RECORDS PROVIDED —
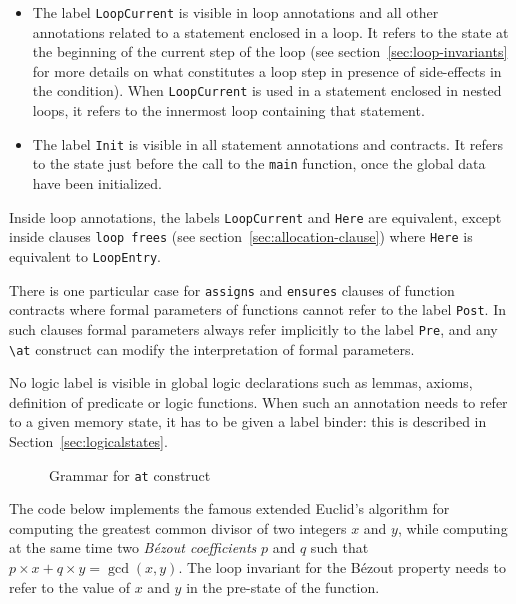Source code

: \begin{itemize}
\item The label \lstinline|LoopCurrent|
is visible in loop annotations and
all other annotations related to a statement enclosed in a loop.
It refers to the state at the beginning of the current step of the loop (see
section~\ref{sec:loop-invariants} for more details on what constitutes a loop
step in presence of side-effects in the condition). When
\lstinline|LoopCurrent| is used in a statement enclosed in nested loops, it
refers to the innermost loop containing that statement.

\item The label \lstinline|Init| is visible in all statement annotations and 
contracts. It refers to the state just before the call to the \lstinline|main| 
function, once the global data have been initialized.
\end{itemize}

Inside loop annotations, the labels \lstinline|LoopCurrent| and 
\lstinline|Here| are equivalent,
except inside clauses \lstinline|loop frees|
(see section~\ref{sec:allocation-clause}) 
where \lstinline|Here| is equivalent to \lstinline|LoopEntry|.

There is one particular case for \lstinline|assigns| and \lstinline|ensures|
clauses of function contracts where formal parameters
of functions cannot refer to the label \lstinline|Post|.
In such clauses formal parameters always refer implicitly to the label
\lstinline|Pre|, and any \lstinline|\at| construct can modify the
interpretation of formal parameters.

No logic label is visible in global logic declarations
such as lemmas, axioms, definition of predicate or logic
functions. When such an annotation needs to refer to a given memory
state, it has to be given a label binder: this is described in
Section~\ref{sec:logicalstates}.

\begin{figure}[t]
  \begin{cadre}
    
  \end{cadre}
  \caption{Grammar for \lstinline|at| construct}
  \label{fig:gram:at}
\end{figure}


\begin{example}
  The code below implements the famous extended Euclid's algorithm
  for computing the greatest common divisor of two integers $x$ and
  $y$, while computing at the same time two \emph{B\'ezout coefficients} $p$
  and $q$ such that $p\times x+q\times y = \gcd(x,y)$.
  The loop invariant for the B\'ezout property needs to refer to the
  value of $x$ and $y$ in the pre-state of the function.
\end{example}

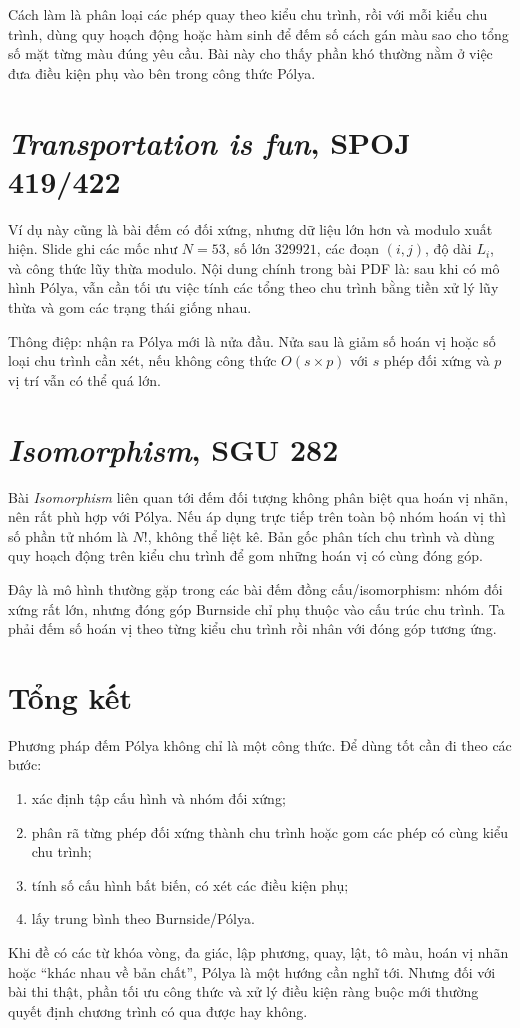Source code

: \documentclass[11pt]{article}
\begin{document}
Cách làm là phân loại các phép quay theo kiểu chu trình, rồi với mỗi kiểu
chu trình, dùng quy hoạch động hoặc hàm sinh để đếm số cách gán màu sao cho
tổng số mặt từng màu đúng yêu cầu. Bài này cho thấy phần khó thường nằm ở việc
đưa điều kiện phụ vào bên trong công thức Pólya.

\section{\textit{Transportation is fun}, SPOJ 419/422}

Ví dụ này cũng là bài đếm có đối xứng, nhưng dữ liệu lớn hơn và modulo xuất
hiện. Slide ghi các mốc như \(N=53\), số lớn \(329921\), các đoạn
\((i,j)\), độ dài \(L_i\), và công thức lũy thừa modulo. Nội dung chính trong
bài PDF là: sau khi có mô hình Pólya, vẫn cần tối ưu việc tính các tổng theo
chu trình bằng tiền xử lý lũy thừa và gom các trạng thái giống nhau.

Thông điệp: nhận ra Pólya mới là nửa đầu. Nửa sau là giảm số hoán vị hoặc số
loại chu trình cần xét, nếu không công thức \(O(s\times p)\) với \(s\) phép
đối xứng và \(p\) vị trí vẫn có thể quá lớn.

\section{\textit{Isomorphism}, SGU 282}

Bài \textit{Isomorphism} liên quan tới đếm đối tượng không phân biệt qua hoán
vị nhãn, nên rất phù hợp với Pólya. Nếu áp dụng trực tiếp trên toàn bộ nhóm
hoán vị thì số phần tử nhóm là \(N!\), không thể liệt kê. Bản gốc phân tích
chu trình và dùng quy hoạch động trên kiểu chu trình để gom những hoán vị có
cùng đóng góp.

Đây là mô hình thường gặp trong các bài đếm đồng cấu/isomorphism: nhóm đối
xứng rất lớn, nhưng đóng góp Burnside chỉ phụ thuộc vào cấu trúc chu trình.
Ta phải đếm số hoán vị theo từng kiểu chu trình rồi nhân với đóng góp tương
ứng.

\section{Tổng kết}

Phương pháp đếm Pólya không chỉ là một công thức. Để dùng tốt cần đi theo các
bước:
\begin{enumerate}
  \item xác định tập cấu hình và nhóm đối xứng;
  \item phân rã từng phép đối xứng thành chu trình hoặc gom các phép có cùng
  kiểu chu trình;
  \item tính số cấu hình bất biến, có xét các điều kiện phụ;
  \item lấy trung bình theo Burnside/Pólya.
\end{enumerate}

Khi đề có các từ khóa vòng, đa giác, lập phương, quay, lật, tô màu, hoán vị
nhãn hoặc ``khác nhau về bản chất'', Pólya là một hướng cần nghĩ tới. Nhưng
đối với bài thi thật, phần tối ưu công thức và xử lý điều kiện ràng buộc mới
thường quyết định chương trình có qua được hay không.
\end{document}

AIM OF THE EXERCISE —
Please give again the lines above between the line holding "There is one" and the line holding "The loop invariant", inclusive, exactly as they are and with nothing added.

RESPONSE BELOW —
There is one particular case for \lstinline|assigns| and \lstinline|ensures|
clauses of function contracts where formal parameters
of functions cannot refer to the label \lstinline|Post|.
In such clauses formal parameters always refer implicitly to the label
\lstinline|Pre|, and any \lstinline|\at| construct can modify the
interpretation of formal parameters.

No logic label is visible in global logic declarations
such as lemmas, axioms, definition of predicate or logic
functions. When such an annotation needs to refer to a given memory
state, it has to be given a label binder: this is described in
Section~\ref{sec:logicalstates}.

\begin{figure}[t]
  \begin{cadre}
    
  \end{cadre}
  \caption{Grammar for \lstinline|at| construct}
  \label{fig:gram:at}
\end{figure}


\begin{example}
  The code below implements the famous extended Euclid's algorithm
  for computing the greatest common divisor of two integers $x$ and
  $y$, while computing at the same time two \emph{B\'ezout coefficients} $p$
  and $q$ such that $p\times x+q\times y = \gcd(x,y)$.
  The loop invariant for the B\'ezout property needs to refer to the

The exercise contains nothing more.